Trump understood this and, as is his want, he fought back with his usual weapons: lies and repetition and more lies and repetition. The talk about injecting the bleach, Trump insisted straight-faced  the next day, was sarcasm. He was asking reporters a question sarcastically, he said, “just to see their reaction.”  That the incident  was caught on video made no difference to Trump, who later repeated the line about sarcasm in one of his debates with Joe Biden.  

Like the rest of an increasingly exhausted and demoralized America, I didn’t give either statement another thought. 

Until today, that is.   Until today when I considered the fact that in the past four years  it had become perfectly normal that the President of the United States could do things like  

a) muse publicly about injecting disinfectant into the human body to cure a deadly virus ravishing the nation he was obstensibly governing 

b) lie about the musing and claim he was being sarcastic 

c) find sarcasm (even a lie about sarcasm) an appropriate mode of communication while addressing the nation about the deadly virus ravishing the nation.  
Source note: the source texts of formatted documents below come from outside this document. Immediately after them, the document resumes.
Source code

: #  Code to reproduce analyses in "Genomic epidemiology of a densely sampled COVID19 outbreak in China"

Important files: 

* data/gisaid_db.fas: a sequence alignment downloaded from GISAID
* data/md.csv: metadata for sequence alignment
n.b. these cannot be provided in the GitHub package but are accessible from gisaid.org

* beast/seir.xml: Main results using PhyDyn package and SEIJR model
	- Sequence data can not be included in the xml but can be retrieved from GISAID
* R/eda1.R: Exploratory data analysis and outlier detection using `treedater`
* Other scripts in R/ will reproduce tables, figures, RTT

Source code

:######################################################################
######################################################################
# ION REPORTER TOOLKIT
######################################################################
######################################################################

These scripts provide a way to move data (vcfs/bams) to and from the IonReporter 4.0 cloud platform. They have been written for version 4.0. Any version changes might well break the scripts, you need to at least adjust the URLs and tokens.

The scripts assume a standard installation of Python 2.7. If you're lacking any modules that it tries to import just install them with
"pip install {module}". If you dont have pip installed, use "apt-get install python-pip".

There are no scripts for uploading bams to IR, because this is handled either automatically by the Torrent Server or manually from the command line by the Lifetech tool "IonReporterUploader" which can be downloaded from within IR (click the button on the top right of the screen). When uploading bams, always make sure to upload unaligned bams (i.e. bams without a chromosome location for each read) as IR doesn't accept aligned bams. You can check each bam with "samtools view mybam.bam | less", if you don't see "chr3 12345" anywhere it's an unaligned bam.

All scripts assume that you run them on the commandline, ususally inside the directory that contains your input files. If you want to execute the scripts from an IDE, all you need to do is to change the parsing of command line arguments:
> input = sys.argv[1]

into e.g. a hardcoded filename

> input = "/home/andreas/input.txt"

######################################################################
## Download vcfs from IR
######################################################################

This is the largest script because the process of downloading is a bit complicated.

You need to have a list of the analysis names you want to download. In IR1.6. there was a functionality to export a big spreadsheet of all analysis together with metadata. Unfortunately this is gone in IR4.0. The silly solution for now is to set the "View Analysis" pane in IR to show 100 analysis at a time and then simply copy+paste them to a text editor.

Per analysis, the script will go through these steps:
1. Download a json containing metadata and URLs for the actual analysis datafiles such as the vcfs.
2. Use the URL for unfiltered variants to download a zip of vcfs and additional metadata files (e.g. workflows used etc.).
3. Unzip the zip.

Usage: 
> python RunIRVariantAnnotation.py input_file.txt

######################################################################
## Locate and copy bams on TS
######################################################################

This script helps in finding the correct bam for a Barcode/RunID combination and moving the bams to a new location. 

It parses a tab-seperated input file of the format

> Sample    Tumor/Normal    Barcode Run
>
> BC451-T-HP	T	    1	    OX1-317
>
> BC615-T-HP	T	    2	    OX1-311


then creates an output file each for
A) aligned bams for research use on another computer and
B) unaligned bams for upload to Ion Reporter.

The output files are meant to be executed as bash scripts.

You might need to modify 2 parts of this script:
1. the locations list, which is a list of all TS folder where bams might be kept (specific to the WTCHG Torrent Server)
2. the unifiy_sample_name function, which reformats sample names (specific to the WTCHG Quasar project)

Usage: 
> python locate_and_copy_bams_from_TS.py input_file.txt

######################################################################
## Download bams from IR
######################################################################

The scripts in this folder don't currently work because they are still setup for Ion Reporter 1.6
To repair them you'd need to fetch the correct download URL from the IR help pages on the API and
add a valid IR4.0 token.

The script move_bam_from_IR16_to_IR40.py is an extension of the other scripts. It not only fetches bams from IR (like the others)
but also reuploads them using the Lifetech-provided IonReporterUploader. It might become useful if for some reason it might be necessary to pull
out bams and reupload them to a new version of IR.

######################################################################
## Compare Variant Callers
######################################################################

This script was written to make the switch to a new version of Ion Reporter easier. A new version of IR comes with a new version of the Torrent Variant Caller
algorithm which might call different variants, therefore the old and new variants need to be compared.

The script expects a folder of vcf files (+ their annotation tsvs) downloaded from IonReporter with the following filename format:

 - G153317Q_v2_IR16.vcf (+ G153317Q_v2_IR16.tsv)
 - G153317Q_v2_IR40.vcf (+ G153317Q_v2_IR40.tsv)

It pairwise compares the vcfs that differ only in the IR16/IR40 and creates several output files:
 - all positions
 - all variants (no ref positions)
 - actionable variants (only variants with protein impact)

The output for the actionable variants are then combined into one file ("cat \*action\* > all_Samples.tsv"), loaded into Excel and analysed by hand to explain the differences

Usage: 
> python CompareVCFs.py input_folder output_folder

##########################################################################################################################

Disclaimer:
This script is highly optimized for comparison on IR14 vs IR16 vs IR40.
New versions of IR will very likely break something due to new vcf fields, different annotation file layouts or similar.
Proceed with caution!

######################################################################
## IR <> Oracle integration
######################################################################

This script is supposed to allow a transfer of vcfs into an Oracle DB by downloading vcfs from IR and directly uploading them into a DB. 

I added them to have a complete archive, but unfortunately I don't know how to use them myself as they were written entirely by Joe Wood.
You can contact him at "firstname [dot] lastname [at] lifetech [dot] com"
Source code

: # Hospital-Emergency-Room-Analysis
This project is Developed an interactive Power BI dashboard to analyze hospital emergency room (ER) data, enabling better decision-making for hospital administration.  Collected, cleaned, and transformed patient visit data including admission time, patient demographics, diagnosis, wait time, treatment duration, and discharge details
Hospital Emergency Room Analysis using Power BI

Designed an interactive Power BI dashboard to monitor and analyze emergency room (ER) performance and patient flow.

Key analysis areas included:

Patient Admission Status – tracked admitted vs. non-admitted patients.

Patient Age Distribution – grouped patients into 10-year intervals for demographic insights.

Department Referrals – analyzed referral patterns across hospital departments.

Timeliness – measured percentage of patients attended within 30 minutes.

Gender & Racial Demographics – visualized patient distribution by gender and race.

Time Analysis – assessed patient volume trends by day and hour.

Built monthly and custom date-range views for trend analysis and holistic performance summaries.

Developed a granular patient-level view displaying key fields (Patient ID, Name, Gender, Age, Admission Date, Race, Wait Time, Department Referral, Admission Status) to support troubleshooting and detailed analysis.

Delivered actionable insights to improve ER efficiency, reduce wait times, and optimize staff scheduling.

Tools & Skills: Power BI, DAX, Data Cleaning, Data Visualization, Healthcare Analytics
I had not really thought about all that – not the full and abject horror and danger such a reality  merits — until today when I began to realize what a ceaseless psychic assault the Trump presidency has been.   And I suppose I could begin to fully realize this  only because it finally ends tomorrow.  

You know you are living in an age of absolute spiritual and civic degeneracy when incidents that are absolutely crazy and  deeply repulsive  are barely noticed and scarcely remembered a few months  or even days later.  And for the past four years such things have happened on a daily basis.  

Such a world is exceedingly if insidiously perilous.

I have no illusions about Joe Biden and the Democratic Party.  I know who he is and what they are.  That said, I know that from tomorrow at noon  things will be better, if only because we will not have a sociopath in the White House nor a man who believes that every situation and relationship at every moment should be viewed as a transaction.   Because of those facts alone, four years from now, on the day before the next inauguration, I do not expect to be asking myself in horror: were things really that crazy ?  Did that really happen ?  How did we survive ?  

4 Responses to “Good Riddance to the Sickness that Is Trump”

  1. Sean I Ahern Says:

    We seem to swing from one “sickness” to another. Biden’s appointment of Neera Tanden suggests to me that there will be no soft landing for the American Empire. Biden’s opposition to medicare for all signals a business as usual approach to the suffering of the poor and working class Americans. The military/industrial/congressional complex that Eisenhower warned about are also relieved by the Biden/Harris victory. I just hope that the so called progressives don’t just disappear into the fold as happened after Obama’s victory. There has to be from day one a very clear call to press for peace, justice and economic relief. But of course I too say “Good Riddance” and wish that he and his crooked daughter and son in law spend some time behind bars.

    • patrickwalsh Says:

      I share many if not all of your reservations and fears, Sean. I would only add that I hope that “progressives” ( whatever that terms means in the U S of A) shed the Mao-like Woke idiocy under which solidarity is simply impossible. But we both know that had Trump been re-elected — as he came quite close to achieving — this nation would have sank into something horrific rather than just deeply troubled. It any case, it will be a very, very rocky road ahead. I appreciate your thoughts. Hoping all is well with you and yours.

  2. David C. Berliner Says:

    your blogs are most welcome–wish you would do more.